Volume 684: debated on Tuesday 11 July 2006

asked Her Majesty's Government:

What percentage of the local population of common dolphins and bottlenose dolphins in United Kingdom waters was killed as bycatch in the past five years.[HL6387]

There is no complete abundance estimate of common dolphin populations in the Atlantic near the UK,but advice from the International Council for the Exploration of the Sea (ICES) suggests that approximately 500,000 common dolphins inhabitthis area.

The number of animals that die as bycatch every year is unknown, as it is not feasible to monitor all fishing operations. Bycatch has been monitored in the bass pair trawl fishery. An average of 180 dolphins per year were bycaught in the bass pair trawl fishery between the 2000-01 and 2004-05 winter seasons. Estimates for each year are provided below.

2000-01

189

2001-02

39

2002-03

114

2003-04

429

2004-05

145

Total

916

Bycatch is known to occur in gillnet fisheries in the Channel and western approaches, but there are no recent estimates of the numbers involved. The most recent estimate dates from the early 1990s, when around 200 common dolphins were being bycaught in the English and Irish gillnet fishery for hake.

The known level of bycatch of common dolphins in the two fisheries mentioned above is about 0.076 per cent of the population per year.

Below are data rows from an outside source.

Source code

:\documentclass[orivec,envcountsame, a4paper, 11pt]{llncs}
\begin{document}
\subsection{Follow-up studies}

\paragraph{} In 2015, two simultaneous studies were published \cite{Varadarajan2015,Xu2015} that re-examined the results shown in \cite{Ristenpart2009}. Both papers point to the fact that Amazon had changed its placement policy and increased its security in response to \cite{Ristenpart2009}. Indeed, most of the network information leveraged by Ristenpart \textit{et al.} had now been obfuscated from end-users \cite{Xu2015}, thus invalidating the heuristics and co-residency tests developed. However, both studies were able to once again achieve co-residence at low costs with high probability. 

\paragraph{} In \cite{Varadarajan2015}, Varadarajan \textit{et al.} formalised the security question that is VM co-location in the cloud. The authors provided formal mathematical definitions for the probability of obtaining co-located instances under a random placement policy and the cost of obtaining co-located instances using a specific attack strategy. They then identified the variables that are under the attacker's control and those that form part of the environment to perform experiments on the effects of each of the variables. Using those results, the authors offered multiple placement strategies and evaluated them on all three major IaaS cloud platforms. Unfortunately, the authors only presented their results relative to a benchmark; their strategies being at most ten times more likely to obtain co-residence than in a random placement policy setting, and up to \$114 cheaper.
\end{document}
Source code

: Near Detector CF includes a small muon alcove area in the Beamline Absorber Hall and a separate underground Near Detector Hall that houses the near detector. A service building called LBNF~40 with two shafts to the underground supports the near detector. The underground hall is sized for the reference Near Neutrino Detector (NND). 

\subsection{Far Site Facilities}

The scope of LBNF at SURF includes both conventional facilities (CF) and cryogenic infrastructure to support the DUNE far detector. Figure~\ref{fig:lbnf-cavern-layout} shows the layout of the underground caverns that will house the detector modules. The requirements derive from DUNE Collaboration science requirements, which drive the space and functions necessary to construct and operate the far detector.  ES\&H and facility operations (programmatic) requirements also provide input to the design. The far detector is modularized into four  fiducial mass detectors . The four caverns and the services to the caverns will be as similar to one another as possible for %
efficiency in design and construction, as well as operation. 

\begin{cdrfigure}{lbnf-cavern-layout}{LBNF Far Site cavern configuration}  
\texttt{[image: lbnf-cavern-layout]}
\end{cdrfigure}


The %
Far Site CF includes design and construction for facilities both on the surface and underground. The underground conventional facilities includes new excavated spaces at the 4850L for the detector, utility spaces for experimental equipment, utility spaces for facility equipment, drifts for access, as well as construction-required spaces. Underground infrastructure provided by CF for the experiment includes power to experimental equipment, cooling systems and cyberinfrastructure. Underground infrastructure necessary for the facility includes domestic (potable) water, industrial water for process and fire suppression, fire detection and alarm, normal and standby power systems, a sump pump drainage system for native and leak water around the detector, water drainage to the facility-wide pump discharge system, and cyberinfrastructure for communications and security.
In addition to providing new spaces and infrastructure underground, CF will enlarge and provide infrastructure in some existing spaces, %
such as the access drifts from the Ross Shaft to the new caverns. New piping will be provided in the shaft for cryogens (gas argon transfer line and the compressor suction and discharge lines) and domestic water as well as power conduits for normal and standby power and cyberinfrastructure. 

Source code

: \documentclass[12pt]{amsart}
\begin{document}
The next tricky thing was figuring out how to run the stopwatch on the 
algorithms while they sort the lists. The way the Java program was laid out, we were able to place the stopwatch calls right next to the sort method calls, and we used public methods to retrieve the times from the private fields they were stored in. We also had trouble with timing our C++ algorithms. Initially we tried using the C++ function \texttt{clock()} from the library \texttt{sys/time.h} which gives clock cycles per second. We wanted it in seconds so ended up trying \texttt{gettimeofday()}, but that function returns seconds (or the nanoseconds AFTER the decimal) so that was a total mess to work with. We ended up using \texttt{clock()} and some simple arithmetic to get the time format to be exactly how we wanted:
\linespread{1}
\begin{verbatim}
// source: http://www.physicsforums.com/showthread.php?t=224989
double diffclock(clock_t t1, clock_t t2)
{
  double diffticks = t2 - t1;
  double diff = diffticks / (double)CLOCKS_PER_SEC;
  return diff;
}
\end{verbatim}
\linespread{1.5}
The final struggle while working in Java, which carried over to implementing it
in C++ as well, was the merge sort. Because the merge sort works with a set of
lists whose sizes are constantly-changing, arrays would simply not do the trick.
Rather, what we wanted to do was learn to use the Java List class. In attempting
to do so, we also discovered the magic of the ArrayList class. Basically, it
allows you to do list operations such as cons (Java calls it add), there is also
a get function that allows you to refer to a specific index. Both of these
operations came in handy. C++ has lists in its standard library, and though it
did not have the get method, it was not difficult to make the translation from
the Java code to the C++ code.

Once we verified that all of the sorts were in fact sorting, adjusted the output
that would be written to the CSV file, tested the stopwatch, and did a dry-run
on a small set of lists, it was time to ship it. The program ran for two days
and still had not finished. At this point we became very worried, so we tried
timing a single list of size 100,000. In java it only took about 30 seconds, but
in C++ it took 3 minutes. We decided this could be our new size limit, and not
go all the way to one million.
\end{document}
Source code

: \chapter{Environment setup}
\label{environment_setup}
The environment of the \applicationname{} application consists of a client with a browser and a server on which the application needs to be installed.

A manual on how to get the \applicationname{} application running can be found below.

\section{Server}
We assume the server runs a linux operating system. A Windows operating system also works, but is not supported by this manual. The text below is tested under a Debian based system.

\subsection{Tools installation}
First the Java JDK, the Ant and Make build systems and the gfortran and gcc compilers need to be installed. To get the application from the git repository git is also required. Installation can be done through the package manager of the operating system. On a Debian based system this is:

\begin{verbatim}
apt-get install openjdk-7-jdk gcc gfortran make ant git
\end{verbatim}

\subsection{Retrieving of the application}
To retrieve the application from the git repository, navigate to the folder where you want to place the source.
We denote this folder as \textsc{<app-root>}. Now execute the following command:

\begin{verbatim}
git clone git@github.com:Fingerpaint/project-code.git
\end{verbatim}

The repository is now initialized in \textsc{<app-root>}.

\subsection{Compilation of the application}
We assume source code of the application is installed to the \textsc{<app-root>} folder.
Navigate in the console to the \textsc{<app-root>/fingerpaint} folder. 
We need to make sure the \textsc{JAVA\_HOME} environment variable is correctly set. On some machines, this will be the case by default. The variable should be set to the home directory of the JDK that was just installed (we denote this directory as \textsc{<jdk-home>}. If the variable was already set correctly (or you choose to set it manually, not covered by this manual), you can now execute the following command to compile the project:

There has been no bycatch of bottlenose dolphins observed in over 7,000 fishing operations monitored in Defra-funded research programmes since 1996. Local populations of bottlenose dolphins number about 130 in both Cardigan Bay and the Moray Firth. My understanding is that only two bottlenose dolphins have been recovered from beaches around the Moray Firth (in 1993 and 1999) and one from Cardigan Bay (in 1996), under the Defra-funded cetacean strandings scheme, which were subsequently found to have died in fishing-related accidents.